→ **What is needed**:
Keep every line in which "gender" occurs and drop the rest of the data.

→ **Material provided**:
_ _ _ _ _

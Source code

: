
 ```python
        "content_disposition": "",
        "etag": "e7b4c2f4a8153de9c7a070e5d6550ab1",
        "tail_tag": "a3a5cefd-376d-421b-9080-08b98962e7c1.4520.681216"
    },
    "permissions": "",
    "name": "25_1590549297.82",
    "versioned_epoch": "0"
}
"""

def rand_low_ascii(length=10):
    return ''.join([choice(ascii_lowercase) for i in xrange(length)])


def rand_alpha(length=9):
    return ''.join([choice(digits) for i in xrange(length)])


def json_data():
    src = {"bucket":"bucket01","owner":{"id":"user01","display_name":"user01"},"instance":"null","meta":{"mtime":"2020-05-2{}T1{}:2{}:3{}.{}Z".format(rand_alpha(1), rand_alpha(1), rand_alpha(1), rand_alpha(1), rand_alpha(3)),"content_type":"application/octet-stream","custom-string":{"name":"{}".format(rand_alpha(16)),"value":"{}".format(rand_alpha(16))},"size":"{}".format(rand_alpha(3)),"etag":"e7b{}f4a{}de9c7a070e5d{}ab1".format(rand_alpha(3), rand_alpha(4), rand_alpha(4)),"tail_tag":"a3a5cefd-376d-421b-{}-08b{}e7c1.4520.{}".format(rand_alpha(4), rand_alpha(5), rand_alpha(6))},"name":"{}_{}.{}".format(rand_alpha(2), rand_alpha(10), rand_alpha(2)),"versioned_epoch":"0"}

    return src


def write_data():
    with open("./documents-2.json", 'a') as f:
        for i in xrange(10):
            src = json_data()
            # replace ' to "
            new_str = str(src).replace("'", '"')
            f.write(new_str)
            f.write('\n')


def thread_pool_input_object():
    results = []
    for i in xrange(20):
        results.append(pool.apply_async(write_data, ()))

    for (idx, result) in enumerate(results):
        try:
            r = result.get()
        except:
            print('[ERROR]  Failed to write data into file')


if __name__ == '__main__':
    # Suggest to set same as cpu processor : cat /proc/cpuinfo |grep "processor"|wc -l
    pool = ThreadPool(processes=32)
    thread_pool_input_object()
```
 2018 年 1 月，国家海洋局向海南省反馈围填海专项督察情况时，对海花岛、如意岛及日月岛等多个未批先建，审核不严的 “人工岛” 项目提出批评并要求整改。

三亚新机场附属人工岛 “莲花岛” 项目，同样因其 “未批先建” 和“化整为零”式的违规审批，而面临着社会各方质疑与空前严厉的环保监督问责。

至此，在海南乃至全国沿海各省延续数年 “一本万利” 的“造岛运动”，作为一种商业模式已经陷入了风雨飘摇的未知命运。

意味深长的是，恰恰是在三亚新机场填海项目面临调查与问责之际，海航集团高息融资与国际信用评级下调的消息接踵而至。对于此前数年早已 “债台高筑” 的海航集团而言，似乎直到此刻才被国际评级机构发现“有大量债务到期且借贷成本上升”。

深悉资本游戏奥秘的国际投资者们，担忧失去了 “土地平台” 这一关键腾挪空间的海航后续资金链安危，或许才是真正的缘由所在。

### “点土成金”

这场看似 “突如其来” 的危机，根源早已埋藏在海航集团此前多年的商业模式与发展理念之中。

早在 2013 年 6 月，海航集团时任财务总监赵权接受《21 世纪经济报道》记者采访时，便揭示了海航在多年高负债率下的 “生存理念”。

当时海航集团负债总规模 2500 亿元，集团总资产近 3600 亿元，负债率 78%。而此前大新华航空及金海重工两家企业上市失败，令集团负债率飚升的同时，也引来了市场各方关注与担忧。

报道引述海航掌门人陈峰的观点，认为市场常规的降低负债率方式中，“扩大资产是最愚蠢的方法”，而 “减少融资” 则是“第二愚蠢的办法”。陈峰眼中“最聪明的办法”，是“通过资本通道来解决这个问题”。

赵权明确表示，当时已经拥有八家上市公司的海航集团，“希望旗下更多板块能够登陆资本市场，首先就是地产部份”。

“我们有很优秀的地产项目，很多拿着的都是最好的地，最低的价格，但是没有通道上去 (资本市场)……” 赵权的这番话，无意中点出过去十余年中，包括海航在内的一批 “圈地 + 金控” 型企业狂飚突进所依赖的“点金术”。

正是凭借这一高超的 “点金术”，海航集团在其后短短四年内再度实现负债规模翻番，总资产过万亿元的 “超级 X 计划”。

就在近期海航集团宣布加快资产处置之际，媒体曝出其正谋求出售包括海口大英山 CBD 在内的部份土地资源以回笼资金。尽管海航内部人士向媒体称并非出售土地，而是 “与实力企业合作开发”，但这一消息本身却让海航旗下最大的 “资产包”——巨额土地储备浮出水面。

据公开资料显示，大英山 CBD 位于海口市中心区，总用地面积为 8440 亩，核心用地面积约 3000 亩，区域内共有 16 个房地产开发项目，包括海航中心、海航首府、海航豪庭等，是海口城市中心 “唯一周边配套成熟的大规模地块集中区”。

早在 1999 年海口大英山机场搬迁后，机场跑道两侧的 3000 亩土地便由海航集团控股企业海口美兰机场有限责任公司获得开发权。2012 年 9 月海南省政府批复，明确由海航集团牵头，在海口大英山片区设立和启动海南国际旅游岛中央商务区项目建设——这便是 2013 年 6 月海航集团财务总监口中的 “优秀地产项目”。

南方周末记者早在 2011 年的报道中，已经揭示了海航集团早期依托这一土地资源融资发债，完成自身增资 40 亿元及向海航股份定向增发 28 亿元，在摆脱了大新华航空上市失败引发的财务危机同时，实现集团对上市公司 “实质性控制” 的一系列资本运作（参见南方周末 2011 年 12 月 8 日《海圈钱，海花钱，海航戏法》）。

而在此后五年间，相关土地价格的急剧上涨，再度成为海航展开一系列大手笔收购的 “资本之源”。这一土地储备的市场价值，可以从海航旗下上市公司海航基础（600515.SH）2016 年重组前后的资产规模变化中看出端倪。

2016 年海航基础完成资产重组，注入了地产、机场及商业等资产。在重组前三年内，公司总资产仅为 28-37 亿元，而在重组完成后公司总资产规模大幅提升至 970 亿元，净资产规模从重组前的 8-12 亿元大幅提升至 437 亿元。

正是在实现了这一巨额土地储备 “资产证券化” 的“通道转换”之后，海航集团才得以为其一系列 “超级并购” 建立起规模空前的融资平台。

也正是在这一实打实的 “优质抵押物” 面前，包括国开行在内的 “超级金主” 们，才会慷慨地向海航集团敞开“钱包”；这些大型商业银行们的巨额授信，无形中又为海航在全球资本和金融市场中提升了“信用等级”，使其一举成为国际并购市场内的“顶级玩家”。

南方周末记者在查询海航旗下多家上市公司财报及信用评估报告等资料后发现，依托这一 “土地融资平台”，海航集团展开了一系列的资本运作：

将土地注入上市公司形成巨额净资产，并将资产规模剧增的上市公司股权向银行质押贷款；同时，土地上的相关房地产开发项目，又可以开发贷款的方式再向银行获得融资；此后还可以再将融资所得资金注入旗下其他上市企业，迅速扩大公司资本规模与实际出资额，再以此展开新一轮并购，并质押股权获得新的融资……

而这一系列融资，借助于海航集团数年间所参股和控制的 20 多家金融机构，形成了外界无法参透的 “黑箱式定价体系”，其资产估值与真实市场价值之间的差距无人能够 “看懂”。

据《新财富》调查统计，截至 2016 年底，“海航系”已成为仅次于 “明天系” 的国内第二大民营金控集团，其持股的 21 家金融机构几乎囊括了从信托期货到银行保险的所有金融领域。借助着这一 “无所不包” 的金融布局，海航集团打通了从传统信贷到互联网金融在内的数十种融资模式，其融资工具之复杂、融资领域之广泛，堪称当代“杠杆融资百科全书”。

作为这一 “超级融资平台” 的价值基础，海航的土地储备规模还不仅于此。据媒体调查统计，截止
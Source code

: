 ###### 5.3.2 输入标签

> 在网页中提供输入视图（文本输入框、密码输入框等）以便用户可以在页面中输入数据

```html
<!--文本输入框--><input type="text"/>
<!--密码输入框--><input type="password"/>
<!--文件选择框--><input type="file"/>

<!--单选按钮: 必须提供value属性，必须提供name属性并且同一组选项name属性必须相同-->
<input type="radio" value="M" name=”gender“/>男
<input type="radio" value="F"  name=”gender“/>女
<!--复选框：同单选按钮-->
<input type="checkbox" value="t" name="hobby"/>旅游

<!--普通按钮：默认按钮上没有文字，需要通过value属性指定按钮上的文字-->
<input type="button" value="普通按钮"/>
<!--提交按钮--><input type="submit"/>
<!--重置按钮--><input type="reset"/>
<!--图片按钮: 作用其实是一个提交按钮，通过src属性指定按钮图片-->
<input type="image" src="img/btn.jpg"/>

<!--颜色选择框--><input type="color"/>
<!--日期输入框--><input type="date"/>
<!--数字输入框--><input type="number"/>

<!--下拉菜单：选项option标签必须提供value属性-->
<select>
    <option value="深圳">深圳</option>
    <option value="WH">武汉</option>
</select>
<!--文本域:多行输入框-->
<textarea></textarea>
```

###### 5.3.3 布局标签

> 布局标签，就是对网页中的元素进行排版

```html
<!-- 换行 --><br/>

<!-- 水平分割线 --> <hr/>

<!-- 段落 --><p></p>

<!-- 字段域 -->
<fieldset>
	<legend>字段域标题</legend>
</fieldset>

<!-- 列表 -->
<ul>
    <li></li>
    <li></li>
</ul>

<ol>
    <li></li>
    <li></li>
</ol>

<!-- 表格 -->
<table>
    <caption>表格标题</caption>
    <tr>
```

_ _ _ _ _

→ **Answer**:
<input type="radio" value="M" name=”gender“/>男
<input type="radio" value="F"  name=”gender“/>女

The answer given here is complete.